Différences entre les suites bureautiques

mardi 15 avril 2014, par ID

J’avais commis, il y a un an, un billet sur les différences entre les deux tableurs des deux suites LibreOffice et MS Office. Une note pas exhaustive qui ne portait donc que sur quelques points et que je n’ai pas mis à jour d’ailleurs.Les utilisateurs de LibreOffice ont pondu une comparaison nettement plus complète puisqu’elle porte sur les différences de fonctionnalités entre tous les logiciels communs aux deux suites. Mais c’était en anglais. Je viens de la traduire en français. D’une manière générale, on peut constater que LibreOffice accepte nettement plus de formats et nettement les formats de fichiers anciens ou rares, ce qui est vraiment essentiel pour la pérennité de l’information. [1]

 Traitements de texte

Illustration logo MSO LibODéfinitivement, le traitement de texte de LibreOffice (Writer) est nettement plus puissant, et à l’usage, franchement plus ergonomique et confortable que Word, même s’il est moins « sexy » et a moins de fonctionnalités finalement assez tape à l’œil mais pas si utiles comme les jeux de couleurs qu’on ne peut pas maîtriser à 100 % ou les effets sur les images qui ne passent forcément bien d’une version à l’autre ni à l’exportation dans un autre format. La gestion des styles de Writer est plus efficace sans contredit.

Plus, avec des extensions comme Grammalecte et Writer2Epub, Writer offre non seulement une meilleure qualité formelle, notamment typographique (Grammalecte) mais encore la possibilité de générer des livres numériques (ebook) en un rien de temps (même si je préfère Amanuensis) sans sortir de l’application ni avoir à changer le format de fichier. Et, ça ne figure pas dans le tableau, mais les images sont mieux traitées dans Writer et restent en place.

 Tableurs

La différence majeure reste l’absence de la fonctionnalité « Tableau » qui, du reste, pose des problèmes de compatibilités entre les tableurs.

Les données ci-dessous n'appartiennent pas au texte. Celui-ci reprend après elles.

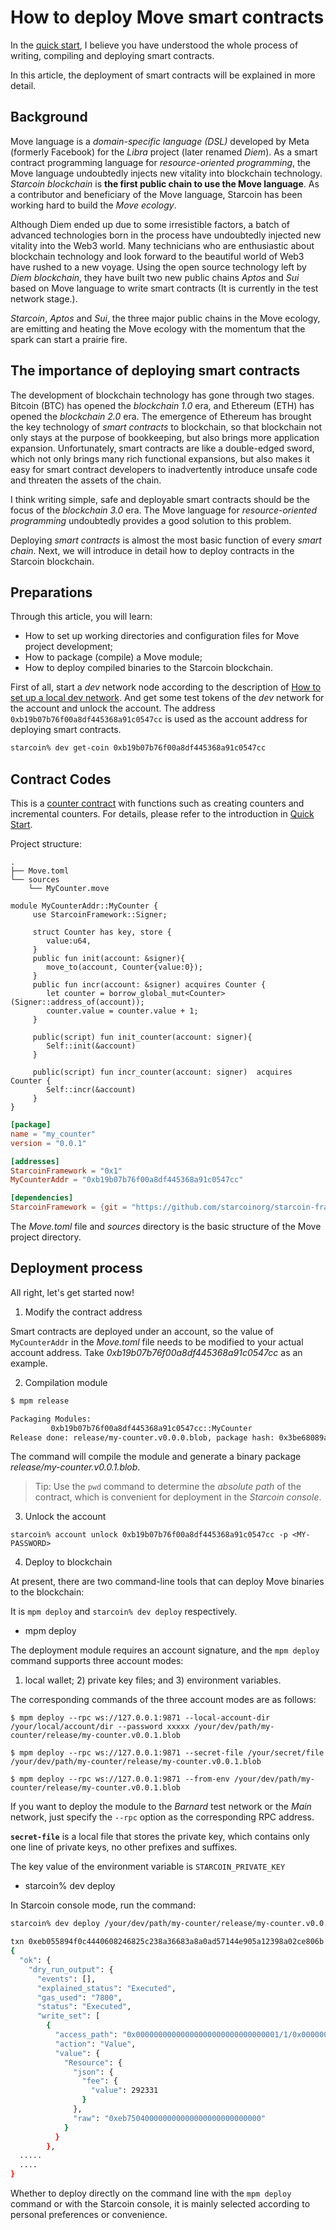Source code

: # How to deploy Move smart contracts

In the [quick start](./02-quick-start.md), I believe you have understood the whole process of writing, compiling and deploying smart contracts.

In this article, the deployment of smart contracts will be explained in more detail.

## Background

Move language is a *domain-specific language (DSL)* developed by Meta (formerly Facebook) for the *Libra* project (later renamed *Diem*).
As a smart contract programming language for *resource-oriented programming*, the Move language undoubtedly injects new vitality into blockchain technology.
*Starcoin blockchain* is **the first public chain to use the Move language**.
As a contributor and beneficiary of the Move language, Starcoin has been working hard to build the *Move ecology*.

Although Diem ended up due to some irresistible factors, a batch of advanced technologies born in the process have undoubtedly injected new vitality into the Web3 world. Many technicians who are enthusiastic about blockchain technology and look forward to the beautiful world of Web3 have rushed to a new voyage.
Using the open source technology left by *Diem blockchain*, they have built two new public chains *Aptos* and *Sui* based on Move language to write smart contracts (It is currently in the test network stage.).

*Starcoin*, *Aptos* and *Sui*, the three major public chains in the Move ecology, are emitting and heating the Move ecology with the momentum that the spark can start a prairie fire.

## The importance of deploying smart contracts

The development of blockchain technology has gone through two stages.
Bitcoin (BTC) has opened the *blockchain 1.0* era, and Ethereum (ETH) has opened the *blockchain 2.0* era.
The emergence of Ethereum has brought the key technology of *smart contracts* to blockchain, so that blockchain not only stays at the purpose of bookkeeping, but also brings more application expansion.
Unfortunately, smart contracts are like a double-edged sword, which not only brings many rich functional expansions, but also makes it easy for smart contract developers to inadvertently introduce unsafe code and threaten the assets of the chain.

I think writing simple, safe and deployable smart contracts should be the focus of the *blockchain 3.0* era.
The Move language for *resource-oriented programming* undoubtedly provides a good solution to this problem.

Deploying *smart contracts* is almost the most basic function of every *smart chain*.
Next, we will introduce in detail how to deploy contracts in the Starcoin blockchain.

## Preparations

Through this article, you will learn:

- How to set up working directories and configuration files for Move project development;
- How to package (compile) a Move module;
- How to deploy compiled binaries to the Starcoin blockchain.

First of all, start a *dev* network node according to the description of [How to set up a local dev network](../02-getting-started/02-setup/03-dev-network.md).
And get some test tokens of the *dev* network for the account and unlock the account.
The address `0xb19b07b76f00a8df445368a91c0547cc` is used as the account address for deploying smart contracts.

```bash
starcoin% dev get-coin 0xb19b07b76f00a8df445368a91c0547cc
```

## Contract Codes

This is a [counter contract](https://github.com/starcoinorg/starcoin-cookbook/tree/main/examples/my-counter) with functions such as creating counters and incremental counters.
For details, please refer to the introduction in [Quick Start](./02-quick-start.md).

Project structure:

```
.
├── Move.toml
└── sources
    └── MyCounter.move
```

```move title="my-counter/sources/MyCounter.move"
module MyCounterAddr::MyCounter {
     use StarcoinFramework::Signer;

     struct Counter has key, store {
        value:u64,
     }
     public fun init(account: &signer){
        move_to(account, Counter{value:0});
     }
     public fun incr(account: &signer) acquires Counter {
        let counter = borrow_global_mut<Counter>(Signer::address_of(account));
        counter.value = counter.value + 1;
     }

     public(script) fun init_counter(account: signer){
        Self::init(&account)
     }

     public(script) fun incr_counter(account: signer)  acquires Counter {
        Self::incr(&account)
     }
}
```

```toml title="my-counter/Move.toml" {7}
[package]
name = "my_counter"
version = "0.0.1"

[addresses]
StarcoinFramework = "0x1"
MyCounterAddr = "0xb19b07b76f00a8df445368a91c0547cc"

[dependencies]
StarcoinFramework = {git = "https://github.com/starcoinorg/starcoin-framework.git", rev="cf1deda180af40a8b3e26c0c7b548c4c290cd7e7"}
```

The *Move.toml* file and *sources* directory is the basic structure of the Move project directory.

## Deployment process

All right, let's get started now!

1. Modify the contract address

Smart contracts are deployed under an account, so the value of `MyCounterAddr` in the *Move.toml* file needs to be modified to your actual account address.
Take *0xb19b07b76f00a8df445368a91c0547cc* as an example.

2. Compilation module

```bash
$ mpm release

Packaging Modules:
         0xb19b07b76f00a8df445368a91c0547cc::MyCounter
Release done: release/my-counter.v0.0.0.blob, package hash: 0x3be68089a746a7a3d1aaf2e0282a7c73f3724e07d19dbdd5d5514f01ace9a662
```

The command will compile the module and generate a binary package *release/my-counter.v0.0.1.blob*.

> Tip: Use the `pwd` command to determine the *absolute path* of the contract, which is convenient for deployment in the *Starcoin console*.

3. Unlock the account

```shell
starcoin% account unlock 0xb19b07b76f00a8df445368a91c0547cc -p <MY-PASSWORD>
```

4. Deploy to blockchain

At present, there are two command-line tools that can deploy Move binaries to the blockchain:

It is `mpm deploy` and `starcoin% dev deploy` respectively.

- mpm deploy

The deployment module requires an account signature, and the `mpm deploy` command supports three account modes:
1) local wallet; 2) private key files; and 3) environment variables.

The corresponding commands of the three account modes are as follows:

```
$ mpm deploy --rpc ws://127.0.0.1:9871 --local-account-dir /your/local/account/dir --password xxxxx /your/dev/path/my-counter/release/my-counter.v0.0.1.blob

$ mpm deploy --rpc ws://127.0.0.1:9871 --secret-file /your/secret/file /your/dev/path/my-counter/release/my-counter.v0.0.1.blob

$ mpm deploy --rpc ws://127.0.0.1:9871 --from-env /your/dev/path/my-counter/release/my-counter.v0.0.1.blob
```

If you want to deploy the module to the *Barnard* test network or the *Main* network, just specify the `--rpc` option as the corresponding RPC address.

**`secret-file`** is a local file that stores the private key, which contains only one line of private keys, no other prefixes and suffixes.

The key value of the environment variable is `STARCOIN_PRIVATE_KEY`

- starcoin% dev deploy

In Starcoin console mode, run the command:

```bash
starcoin% dev deploy /your/dev/path/my-counter/release/my-counter.v0.0.1.blob -s 0xb19b07b76f00a8df445368a91c0547cc -b

txn 0xeb055894f0c4440608246825c238a36683a8a0ad57144e905a12398a02ce806b submitted.
{
  "ok": {
    "dry_run_output": {
      "events": [],
      "explained_status": "Executed",
      "gas_used": "7800",
      "status": "Executed",
      "write_set": [
        {
          "access_path": "0x00000000000000000000000000000001/1/0x00000000000000000000000000000001::TransactionFee::TransactionFee<0x00000000000000000000000000000001::STC::STC>",
          "action": "Value",
          "value": {
            "Resource": {
              "json": {
                "fee": {
                  "value": 292331
                }
              },
              "raw": "0xeb750400000000000000000000000000"
            }
          }
        },
  .....
  ....
}
```

Whether to deploy directly on the command line with the `mpm deploy` command or with the Starcoin console, it is mainly selected according to personal preferences or convenience.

Après, effectivement, on ne peut pas, faire de graphique croisé dynamique dans Calc, mais cela ne fait pas partie des fonctionnalités les plus utilisées. La puissance de calcul reste la même des deux côtés, ce qui est essentiel. Et, bien que cela ne figure pas dans la liste, puisque cette fonction est commune aux deux tableurs, la gestion des listes déroulantes dans les cellules est franchement mieux (et plus puissante) ainsi que celle des noms de plages.

 Présentations

Le 15 avril, j’écrivais : je passe mon tour. Impress ne me paraît pas vraiment abouti, je ne parle pas des fonctionnalités mais du fonctionnement, d’un autre côté, y a-t-il encore un avenir pour ce type d’outil ? Et là, je n’en suis pas sûre du tout.

Le 16 juin : je précise que, compte tenu des développements des dernières versions, Impress a fait beaucoup de progrès et devient tout fait utilisable professionnellement. Voir mon article sur Impress du 24 avril, on peut y télécharger une présentation de présentation des fonctions utiles.

 Bases de données

D’un côté, on a un module qui existe dans toutes les versions de la suite bureautique et qui peut se connecter à d’autres modules de base de données, mais qui reste encore, disons, prometteur et peut servir d’interface à des systèmes puissants. De l’autre on a un logiciel qui n’existe que pour un OS et encore pas dans tous les packs de la suite mais qui est, certes plus puissant, mais plus fermé.On compare des poules et des lapins en fait. Mais moi j’aime bien Base malgré ses défauts, et surtout, tout ce qu’on peut faire avec dans Writer et Calc.

Je vous laisse juges.


[1Ce qui ne doit pas vous empêcher de réenregistrer vos « vieux » fichiers avec des extensions plus pérennes comme .odt pour les textes ou ods pour les classeurs.